§ Source texts of formatted documents
-=-=-

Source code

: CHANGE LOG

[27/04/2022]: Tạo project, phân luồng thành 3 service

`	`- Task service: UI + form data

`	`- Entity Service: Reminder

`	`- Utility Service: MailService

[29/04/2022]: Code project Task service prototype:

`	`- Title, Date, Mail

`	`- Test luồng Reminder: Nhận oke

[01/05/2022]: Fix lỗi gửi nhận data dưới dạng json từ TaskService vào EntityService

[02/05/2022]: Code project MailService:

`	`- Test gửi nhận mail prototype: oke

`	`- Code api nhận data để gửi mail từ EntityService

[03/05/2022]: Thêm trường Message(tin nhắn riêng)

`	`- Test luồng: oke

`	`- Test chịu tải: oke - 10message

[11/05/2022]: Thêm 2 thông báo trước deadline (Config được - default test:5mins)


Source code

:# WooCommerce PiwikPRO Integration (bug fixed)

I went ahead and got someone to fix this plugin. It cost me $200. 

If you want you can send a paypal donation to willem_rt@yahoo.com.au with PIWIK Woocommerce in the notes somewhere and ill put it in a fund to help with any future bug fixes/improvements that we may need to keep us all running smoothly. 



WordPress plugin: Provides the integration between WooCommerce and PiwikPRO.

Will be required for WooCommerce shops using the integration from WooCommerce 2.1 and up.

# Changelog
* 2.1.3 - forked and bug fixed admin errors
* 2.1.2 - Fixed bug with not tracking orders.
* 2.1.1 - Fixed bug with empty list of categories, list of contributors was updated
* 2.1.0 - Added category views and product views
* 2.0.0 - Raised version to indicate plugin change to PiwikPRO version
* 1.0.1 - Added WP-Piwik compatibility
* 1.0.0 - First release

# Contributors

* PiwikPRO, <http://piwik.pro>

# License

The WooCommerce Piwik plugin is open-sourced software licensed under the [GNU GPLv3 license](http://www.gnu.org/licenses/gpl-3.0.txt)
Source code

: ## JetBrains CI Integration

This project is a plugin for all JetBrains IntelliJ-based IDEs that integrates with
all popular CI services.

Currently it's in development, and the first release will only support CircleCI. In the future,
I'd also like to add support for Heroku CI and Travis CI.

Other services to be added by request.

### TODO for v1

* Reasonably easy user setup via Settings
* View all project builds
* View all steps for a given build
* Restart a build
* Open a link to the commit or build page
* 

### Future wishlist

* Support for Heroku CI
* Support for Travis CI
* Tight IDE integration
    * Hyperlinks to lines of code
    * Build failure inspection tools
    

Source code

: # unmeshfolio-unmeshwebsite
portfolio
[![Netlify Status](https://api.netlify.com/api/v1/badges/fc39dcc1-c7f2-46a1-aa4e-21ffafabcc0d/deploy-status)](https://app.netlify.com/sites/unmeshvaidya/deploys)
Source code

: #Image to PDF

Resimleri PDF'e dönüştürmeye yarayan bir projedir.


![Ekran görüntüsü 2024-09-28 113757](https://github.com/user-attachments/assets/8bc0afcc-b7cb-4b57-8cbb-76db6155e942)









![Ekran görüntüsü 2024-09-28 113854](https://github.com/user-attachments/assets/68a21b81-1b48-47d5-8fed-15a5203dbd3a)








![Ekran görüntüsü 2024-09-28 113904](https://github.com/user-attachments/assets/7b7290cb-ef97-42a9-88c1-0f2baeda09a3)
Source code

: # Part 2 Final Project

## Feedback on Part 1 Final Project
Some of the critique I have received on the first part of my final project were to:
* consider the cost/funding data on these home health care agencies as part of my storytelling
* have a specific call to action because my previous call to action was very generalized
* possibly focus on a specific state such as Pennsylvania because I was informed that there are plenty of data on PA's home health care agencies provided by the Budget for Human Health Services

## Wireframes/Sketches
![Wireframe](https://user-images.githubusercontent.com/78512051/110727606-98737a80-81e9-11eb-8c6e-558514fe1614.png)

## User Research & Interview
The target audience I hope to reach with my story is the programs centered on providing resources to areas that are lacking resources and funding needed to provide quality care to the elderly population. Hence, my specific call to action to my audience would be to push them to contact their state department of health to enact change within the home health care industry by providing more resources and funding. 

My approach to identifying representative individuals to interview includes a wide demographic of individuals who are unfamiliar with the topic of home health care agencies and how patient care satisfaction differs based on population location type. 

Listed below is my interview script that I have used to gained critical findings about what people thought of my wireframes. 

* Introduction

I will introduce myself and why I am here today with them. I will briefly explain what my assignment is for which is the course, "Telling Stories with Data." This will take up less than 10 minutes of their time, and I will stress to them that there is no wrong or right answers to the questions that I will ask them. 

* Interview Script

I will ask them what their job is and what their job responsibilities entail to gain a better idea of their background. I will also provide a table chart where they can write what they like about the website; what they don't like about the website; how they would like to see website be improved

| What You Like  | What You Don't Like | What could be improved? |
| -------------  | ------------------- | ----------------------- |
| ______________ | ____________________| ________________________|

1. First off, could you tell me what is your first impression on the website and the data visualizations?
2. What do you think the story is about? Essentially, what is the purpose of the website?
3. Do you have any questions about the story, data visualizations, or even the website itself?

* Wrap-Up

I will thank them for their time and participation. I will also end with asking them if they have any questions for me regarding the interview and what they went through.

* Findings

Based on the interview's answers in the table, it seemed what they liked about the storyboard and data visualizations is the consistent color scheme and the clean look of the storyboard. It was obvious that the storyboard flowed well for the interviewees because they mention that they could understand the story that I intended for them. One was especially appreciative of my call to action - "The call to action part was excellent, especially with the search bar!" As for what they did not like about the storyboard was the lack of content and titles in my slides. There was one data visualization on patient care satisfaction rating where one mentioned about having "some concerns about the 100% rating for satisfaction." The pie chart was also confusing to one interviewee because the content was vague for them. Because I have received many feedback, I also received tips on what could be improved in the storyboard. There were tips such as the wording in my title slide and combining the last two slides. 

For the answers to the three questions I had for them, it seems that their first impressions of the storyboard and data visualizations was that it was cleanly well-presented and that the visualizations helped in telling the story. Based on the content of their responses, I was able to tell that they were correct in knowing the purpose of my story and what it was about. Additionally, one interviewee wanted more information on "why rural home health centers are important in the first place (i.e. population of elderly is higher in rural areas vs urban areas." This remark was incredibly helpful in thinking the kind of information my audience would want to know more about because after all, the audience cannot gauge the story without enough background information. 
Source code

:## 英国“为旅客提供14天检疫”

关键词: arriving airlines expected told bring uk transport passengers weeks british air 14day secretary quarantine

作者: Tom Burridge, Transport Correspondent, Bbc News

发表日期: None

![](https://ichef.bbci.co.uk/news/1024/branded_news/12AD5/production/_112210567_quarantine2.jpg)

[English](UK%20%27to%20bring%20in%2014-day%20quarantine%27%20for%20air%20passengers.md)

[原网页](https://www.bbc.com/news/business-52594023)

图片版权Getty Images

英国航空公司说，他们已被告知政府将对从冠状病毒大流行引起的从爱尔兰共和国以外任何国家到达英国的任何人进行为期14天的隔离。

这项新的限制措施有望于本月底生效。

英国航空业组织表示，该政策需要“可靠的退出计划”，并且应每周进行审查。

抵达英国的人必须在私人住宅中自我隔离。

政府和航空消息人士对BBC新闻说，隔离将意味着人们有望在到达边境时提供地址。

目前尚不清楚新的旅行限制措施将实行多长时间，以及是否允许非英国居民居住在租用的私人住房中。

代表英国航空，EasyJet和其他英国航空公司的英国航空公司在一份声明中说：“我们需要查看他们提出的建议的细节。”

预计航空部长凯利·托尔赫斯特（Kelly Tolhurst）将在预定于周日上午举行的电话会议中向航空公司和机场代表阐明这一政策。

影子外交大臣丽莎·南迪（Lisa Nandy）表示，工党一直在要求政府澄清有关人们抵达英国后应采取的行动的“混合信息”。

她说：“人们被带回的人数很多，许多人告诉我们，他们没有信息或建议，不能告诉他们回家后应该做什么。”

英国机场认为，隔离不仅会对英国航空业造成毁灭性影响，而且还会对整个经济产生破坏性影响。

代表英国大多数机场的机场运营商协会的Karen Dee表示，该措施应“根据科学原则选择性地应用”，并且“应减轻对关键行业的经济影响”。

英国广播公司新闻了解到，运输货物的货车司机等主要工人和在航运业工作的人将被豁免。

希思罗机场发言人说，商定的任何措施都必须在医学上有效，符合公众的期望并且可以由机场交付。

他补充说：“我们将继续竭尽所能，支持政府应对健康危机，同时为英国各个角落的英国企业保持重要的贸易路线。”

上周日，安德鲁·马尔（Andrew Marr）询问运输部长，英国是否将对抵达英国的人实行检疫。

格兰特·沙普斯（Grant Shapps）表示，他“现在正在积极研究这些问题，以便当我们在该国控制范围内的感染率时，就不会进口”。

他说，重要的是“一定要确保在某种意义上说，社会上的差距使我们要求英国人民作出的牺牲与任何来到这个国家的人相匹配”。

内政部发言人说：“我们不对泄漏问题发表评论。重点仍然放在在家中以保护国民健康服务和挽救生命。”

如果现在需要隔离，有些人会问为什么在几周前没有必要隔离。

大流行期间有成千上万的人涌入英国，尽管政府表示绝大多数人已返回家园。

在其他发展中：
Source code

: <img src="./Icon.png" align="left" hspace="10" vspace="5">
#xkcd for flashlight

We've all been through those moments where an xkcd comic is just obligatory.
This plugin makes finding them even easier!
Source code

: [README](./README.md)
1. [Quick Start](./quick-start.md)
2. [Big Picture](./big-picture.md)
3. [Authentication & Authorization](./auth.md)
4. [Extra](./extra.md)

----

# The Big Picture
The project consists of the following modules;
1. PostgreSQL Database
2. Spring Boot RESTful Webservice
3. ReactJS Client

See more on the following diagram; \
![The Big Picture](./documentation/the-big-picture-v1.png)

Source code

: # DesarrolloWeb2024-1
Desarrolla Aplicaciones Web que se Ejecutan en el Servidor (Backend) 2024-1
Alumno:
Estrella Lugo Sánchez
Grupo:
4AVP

-=-=-

Starting at the line with "See more on the following diagram; \", restate each line through the end of the records, both ends included, and stop there.

See more on the following diagram; \
![The Big Picture](./documentation/the-big-picture-v1.png)

Source code

: # DesarrolloWeb2024-1
Desarrolla Aplicaciones Web que se Ejecutan en el Servidor (Backend) 2024-1
Alumno:
Estrella Lugo Sánchez
Grupo:
4AVP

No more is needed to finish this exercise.